Маленький котенок был уже на пороге зрелости, – по крайней мере, так Старый Конь сообщил Кис-Кис. Через несколько недель, сказал он, огненная плоть Гаммича затвердеет, тонкая шея станет толстой, электрические заряды сохранятся только в шерсти, а все забавные привычки котенка быстро сменятся приземленными желаниями мрачного кота. Нам еще повезет, заключил Старый Конь, если он окончательно не превратится во второго Ашшурбанипала.

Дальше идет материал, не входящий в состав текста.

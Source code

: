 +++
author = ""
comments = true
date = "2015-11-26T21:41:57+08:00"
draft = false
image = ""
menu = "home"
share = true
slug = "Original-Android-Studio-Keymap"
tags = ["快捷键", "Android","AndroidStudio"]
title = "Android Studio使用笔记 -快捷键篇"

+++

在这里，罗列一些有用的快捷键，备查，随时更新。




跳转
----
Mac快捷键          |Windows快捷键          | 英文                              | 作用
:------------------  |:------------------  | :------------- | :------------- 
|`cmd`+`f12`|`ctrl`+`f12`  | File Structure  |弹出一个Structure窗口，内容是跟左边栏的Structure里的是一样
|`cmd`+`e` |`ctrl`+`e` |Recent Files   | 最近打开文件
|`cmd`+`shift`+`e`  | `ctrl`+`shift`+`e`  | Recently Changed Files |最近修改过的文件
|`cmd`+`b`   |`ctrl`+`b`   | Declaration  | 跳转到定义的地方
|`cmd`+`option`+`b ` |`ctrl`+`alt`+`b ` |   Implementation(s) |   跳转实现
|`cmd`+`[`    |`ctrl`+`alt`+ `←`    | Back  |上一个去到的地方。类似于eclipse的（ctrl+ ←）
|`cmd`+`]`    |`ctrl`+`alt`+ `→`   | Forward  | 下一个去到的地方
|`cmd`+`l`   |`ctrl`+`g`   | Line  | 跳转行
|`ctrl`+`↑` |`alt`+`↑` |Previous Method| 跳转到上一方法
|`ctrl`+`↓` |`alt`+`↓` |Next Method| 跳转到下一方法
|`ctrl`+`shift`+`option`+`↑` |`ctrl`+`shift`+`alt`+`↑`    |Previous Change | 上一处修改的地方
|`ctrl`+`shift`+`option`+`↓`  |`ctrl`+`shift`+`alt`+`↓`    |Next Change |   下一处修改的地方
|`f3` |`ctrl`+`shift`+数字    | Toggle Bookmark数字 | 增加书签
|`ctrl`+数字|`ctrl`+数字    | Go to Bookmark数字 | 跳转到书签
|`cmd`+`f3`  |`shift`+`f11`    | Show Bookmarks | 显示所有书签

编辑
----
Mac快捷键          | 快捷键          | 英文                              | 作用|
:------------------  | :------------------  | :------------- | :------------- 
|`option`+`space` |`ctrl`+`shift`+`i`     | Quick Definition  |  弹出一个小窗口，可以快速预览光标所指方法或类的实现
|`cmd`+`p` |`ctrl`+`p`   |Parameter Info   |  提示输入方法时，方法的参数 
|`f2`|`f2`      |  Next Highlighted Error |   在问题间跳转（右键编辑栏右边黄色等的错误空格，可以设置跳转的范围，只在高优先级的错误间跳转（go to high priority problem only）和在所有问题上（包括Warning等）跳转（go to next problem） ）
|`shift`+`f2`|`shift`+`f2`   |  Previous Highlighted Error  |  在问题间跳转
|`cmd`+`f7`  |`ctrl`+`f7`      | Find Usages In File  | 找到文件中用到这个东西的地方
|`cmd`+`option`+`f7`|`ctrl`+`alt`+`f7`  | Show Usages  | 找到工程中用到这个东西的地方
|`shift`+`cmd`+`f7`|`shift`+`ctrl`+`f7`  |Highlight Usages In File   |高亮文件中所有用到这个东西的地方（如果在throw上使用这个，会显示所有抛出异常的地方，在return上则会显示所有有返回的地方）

Гаммич выслушал эти пророчества с веселой беззаботностью и тайной уверенностью обладателя высшего знания. В том же духе он воспринимал многие другие превратности своего обычного с виду существования: убийственные косые взгляды Ашшурбанипала и Клеопатры, когда он ел свою конину из своей маленькой миски, потому что им порой давали кошачьи консервы, а ему – никогда; абсолютную безмозглость младенца, который не видел разницы между живым котом и набивным плюшевым медведем, прикрывая свое невежество звуками «агу-агу» и тыча пальцами в глаза всем без разбора; самое серьезное из всего, так как это тщательно скрывалось, – паршивый характер Сестренки, за которой нужно было пристально следить, особенно оставаясь с ней один на один, и Гаммич хорошо знал, что ее замедленное и даже извращенное развитие было причиной глубочайшего потаенного беспокойства Старого Коня и Кис-Кис; ограниченные умственные способности самой Кис-Кис, которая, хоть и пила много кофе, была искренне убеждена, к примеру, в том, что кошки живут в одном пространстве-времени с другими существами и, чтобы попасть из одного места в другое, им необходимо пересекать разделяющее эти точки пространство, а также питала многие другие заблуждения; неповоротливость мышления самого Старого Коня – тот воспринял кое-что из тайного учения и, оставаясь наедине с Гаммичем, говорил вполне разумно, но все же страдал из-за своего недостаточно блестящего положения, ведь в нем видели милое, но невыносимо туго соображающее старое божество.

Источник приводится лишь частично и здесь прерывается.